◆ **Exercise**:
Where does the word "explore" occur in the entries below? Copy every line that has it.

***** Extracted data

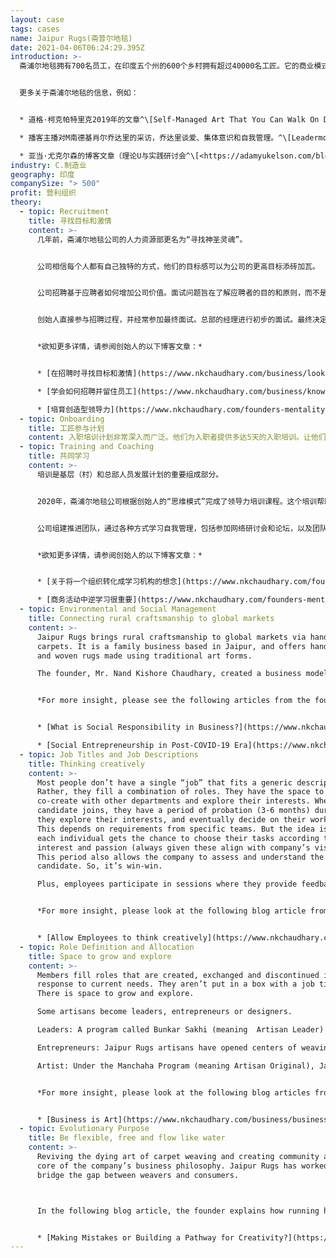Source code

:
 ```yaml
---
layout: case
tags: cases
name: Jaipur Rugs(斋普尔地毯)
date: 2021-04-06T06:24:29.395Z
introduction: >-
  斋浦尔地毯拥有700名员工，在印度五个州的600个乡村拥有超过40000名工匠。它的商业模式是端对端的，从采购羊毛到出口手工地毯。


  更多关于斋浦尔地毯的信息，例如：


  * 道格·柯克帕特里克2019年的文章^\[Self-Managed Art That You Can Walk On Doug Kirkpatrick April 11, 2019 <https://medium.com/redshift-3/jaipur-rugs-self-managed-art-that-you-can-walk-on-5756479726e0>]

  * 播客主播对M南德基肖尔乔达里的采访，乔达里谈爱、集体意识和自我管理。^\[Leadermorphosis Podcast Interview of M. Nand Kishore Chaudary on love, collective consciousness and self-management <https://leadermorphosis.co/ep-57-nand-kishore-chaudhary-from-jaipur-rugs-on-love-consciousness-and-self-management>]

  * 亚当·尤克尔森的博客文章（理论U与实践研讨会^\[<https://adamyukelson.com/blog/2016/07/25/jaipur-rugs>]
industry: C.制造业
geography: 印度
companySize: "> 500"
profit: 营利组织
theory:
  - topic: Recruitment
    title: 寻找目标和激情
    content: >-
      几年前，斋浦尔地毯公司的人力资源部更名为“寻找神圣灵魂”。


      公司相信每个人都有自己独特的方式，他们的目标感可以为公司的更高目标添砖加瓦。


      公司招聘基于应聘者如何增加公司价值。面试问题旨在了解应聘者的目的和原则，而不是侧重于经验和学术背景。


      创始人直接参与招聘过程，并经常参加最终面试。总部的经理进行初步的面试。最终决定由所有利益相关者协商一致来作出。


      *欲知更多详情，请参阅创始人的以下博客文章：*


      * [在招聘时寻找目标和激情](https://www.nkchaudhary.com/business/look-for-purpose-and-passion-when-hiring/)

      * [学会如何招聘并留住员工](https://www.nkchaudhary.com/business/know-how-to-hire-and-retain-your-employees/)

      * [培育创造型领导力](https://www.nkchaudhary.com/founders-mentality/the-need-for-creative-leadership/)
  - topic: Onboarding
    title: 工匠参与计划
    content: 入职培训计划非常深入而广泛。他们为入职者提供多达5天的入职培训。让他们在这个过程中了解从基层（村庄）到总部的每一个垂直部门。这甚至包括最基层的新加入工匠。人力资源部安排各部门代表介绍各自的工作，使每个新加入者都能达成共识。展示大量的资源（这包括视频）和业务流程，并详细解说。工匠参与计划确保大家对公司及其商业模式有全面的了解。
  - topic: Training and Coaching
    title: 共同学习
    content: >-
      培训是基层（村）和总部人员发展计划的重要组成部分。


      2020年，斋浦尔地毯公司根据创始人的“思维模式”完成了领导力培训课程。这个培训帮助每个人分享来自世界各地的最佳实践（包括自我管理）。领导部门负责定期提供这项培训，以确保良好的参与。


      公司组建推进团队，通过各种方式学习自我管理，包括参加网络研讨会和论坛，以及团队中的小实验。


      *欲知更多详情，请参阅创始人的以下博客文章：*


      * [关于将一个组织转化成学习机构的想念](https://www.nkchaudhary.com/founders-mentality/benefits-of-transforming-an-organization-into-a-learning-institution/)

      * [商务活动中逆学习很重要](https://www.nkchaudhary.com/founders-mentality/unlearning-is-important-to-business/)
  - topic: Environmental and Social Management
    title: Connecting rural craftsmanship to global markets
    content: >-
      Jaipur Rugs brings rural craftsmanship to global markets via handmade
      carpets. It is a family business based in Jaipur, and offers hand-knotted
      and woven rugs made using traditional art forms. 

      The founder, Mr. Nand Kishore Chaudhary, created a business model which provides a livelihood for the artisans at their doorstep. This changed the standard practice of involving middlemen to work with artisan communities. 


      *For more insight, please see the following articles from the founder:*


      * [What is Social Responsibility in Business?](https://www.nkchaudhary.com/healing/what-is-social-responsibility-in-business/)

      * [Social Entrepreneurship in Post-COVID-19 Era](https://www.nkchaudhary.com/founders-mentality/social-entrepreneurship-in-post-covid-19-era/)
  - topic: Job Titles and Job Descriptions
    title: Thinking creatively
    content: >-
      Most people don’t have a single “job” that fits a generic description.
      Rather, they fill a combination of roles. They have the space to grow and
      co-create with other departments and explore their interests. When a
      candidate joins, they have a period of probation (3-6 months) during which
      they explore their interests, and eventually decide on their work role.
      This depends on requirements from specific teams. But the idea is that
      each individual gets the chance to choose their tasks according to
      interest and passion (always given these align with company’s vision).
      This period also allows the company to assess and understand the
      candidate. So, it’s win-win. 

      Plus, employees participate in sessions where they provide feedback for management. Each department has such sessions. Additionally, the founder has an open-door policy. This is a direct platform for anyone to go and talk to the founder, which can also help individuals to talk about their roles, if and when required.


      *For more insight, please look at the following blog article from the founder:*


      * [Allow Employees to think creatively](https://www.nkchaudhary.com/business/give-employees-the-gift-of-creative-freedom/)
  - topic: Role Definition and Allocation
    title: Space to grow and explore
    content: >-
      Members fill roles that are created, exchanged and discontinued in
      response to current needs. They aren’t put in a box with a job title.
      There is space to grow and explore. 

      Some artisans become leaders, entrepreneurs or designers. 

      Leaders: A program called Bunkar Sakhi (meaning  Artisan Leader) allows artisans to receive leadership training. They then help fellow artisans to achieve best quality in their work. 

      Entrepreneurs: Jaipur Rugs artisans have opened centers of weaving in their homes. They have become tour guides for customers and visitors.

      Artist: Under the Manchaha Program (meaning Artisan Original), Jaipur Rug artisans create and design their own rugs. 


      *For more insight, please look at the following blog articles from the founder:* 


      * [Business is Art](https://www.nkchaudhary.com/business/business-is-art/)
  - topic: Evolutionary Purpose
    title: Be flexible, free and flow like water
    content: >-
      Reviving the dying art of carpet weaving and creating community are at the
      core of the company’s business philosophy. Jaipur Rugs has worked to
      bridge the gap between weavers and consumers. 



      In the following blog article, the founder explains how running his company requires him “to be flexible and free flowing like water” :


      * [Making Mistakes or Building a Pathway for Creativity?](https://www.nkchaudhary.com/innovation/making-mistakes-or-building-a-pathway-for-creativity/)
---
```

**********

◆ **Solution to this exercise**:
      co-create with other departments and explore their interests. When a
      they explore their interests, and eventually decide on their work role.
    title: Space to grow and explore
      There is space to grow and explore. 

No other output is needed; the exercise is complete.